Dr. Moore Examines Scientific Reliability on 270-Researcher Team

By Christopher Sarachilli | November 18, 2015

Assistant Professor of Psychology Dr. Katherine Moore is one of 270 researchers published in a Science Magazine article for her work with the Reproducibility Project: Psychology (RPP), which replicates previously published studies and compares the results to the original findings. The study was featured in The Atlantic, The New York Times, and Wired.com, among other outlets.

The project found that fewer than half of the 100 replicated psychology studies produced the same findings as the original. The authors proposed several reasons for the discrepancy. For instance, publication bias is a possibility: a particular experiment may show significant results if attempted enough times, simply due to statistical chance. Even if multiple studies find nothing conclusive, the one study with significant results often is published.

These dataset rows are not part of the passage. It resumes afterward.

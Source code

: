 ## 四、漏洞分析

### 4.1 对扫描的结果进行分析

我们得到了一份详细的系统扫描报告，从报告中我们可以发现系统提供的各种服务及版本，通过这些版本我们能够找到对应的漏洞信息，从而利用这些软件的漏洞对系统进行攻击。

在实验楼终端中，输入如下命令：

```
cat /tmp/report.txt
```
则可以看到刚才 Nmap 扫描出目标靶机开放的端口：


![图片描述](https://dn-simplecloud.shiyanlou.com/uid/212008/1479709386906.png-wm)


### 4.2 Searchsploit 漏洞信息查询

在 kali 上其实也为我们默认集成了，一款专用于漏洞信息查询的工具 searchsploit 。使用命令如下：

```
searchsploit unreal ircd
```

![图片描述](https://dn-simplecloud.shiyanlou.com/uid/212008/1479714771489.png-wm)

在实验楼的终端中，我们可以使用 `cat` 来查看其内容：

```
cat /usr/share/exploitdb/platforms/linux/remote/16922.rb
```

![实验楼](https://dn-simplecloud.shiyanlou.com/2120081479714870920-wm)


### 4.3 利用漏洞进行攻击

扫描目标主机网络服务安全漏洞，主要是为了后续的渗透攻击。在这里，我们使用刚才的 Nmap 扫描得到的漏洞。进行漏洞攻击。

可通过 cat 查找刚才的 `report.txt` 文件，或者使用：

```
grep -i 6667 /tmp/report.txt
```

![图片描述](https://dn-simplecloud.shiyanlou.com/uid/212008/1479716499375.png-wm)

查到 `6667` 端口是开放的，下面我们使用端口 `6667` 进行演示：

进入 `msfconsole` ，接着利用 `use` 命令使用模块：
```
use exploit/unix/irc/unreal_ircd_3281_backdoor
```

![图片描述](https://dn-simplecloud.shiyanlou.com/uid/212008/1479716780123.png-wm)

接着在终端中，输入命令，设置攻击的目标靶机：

As a result, “what’s out there, what’s published, might be an inflated view of what’s going on in the world,” said Dr. Moore, who began researching with the project before starting at Arcadia this summer.

The issue stems beyond psychology, she said, noting that other sciences, such as biology, will likely produce similar percentages of replication as psychology. RPP aims to raise awareness across all sciences and introduce changes that can increase the amount of reproduction studies published and prevent anomalous results from gaining too much legitimacy.

“The project’s goals are to develop and implement better scientific practices, including those that reduce the publication and sensationalizing of statistically shaky evidence,” said Dr. Moore. Studies with null findings and replication studies, while less glamorous than those with exciting new developments, also deserve attention and have their own benefit to scientific understanding.

Dr. Moore, with student Ryan Donohue of Elmhurst College, replicated a study on visual working memory and examined participants’ ability to determine if an item in a display has changed on repeated viewings. Their results “largely matched the findings from the initial investigation,” according to the study, which can be found on Open Science Framework.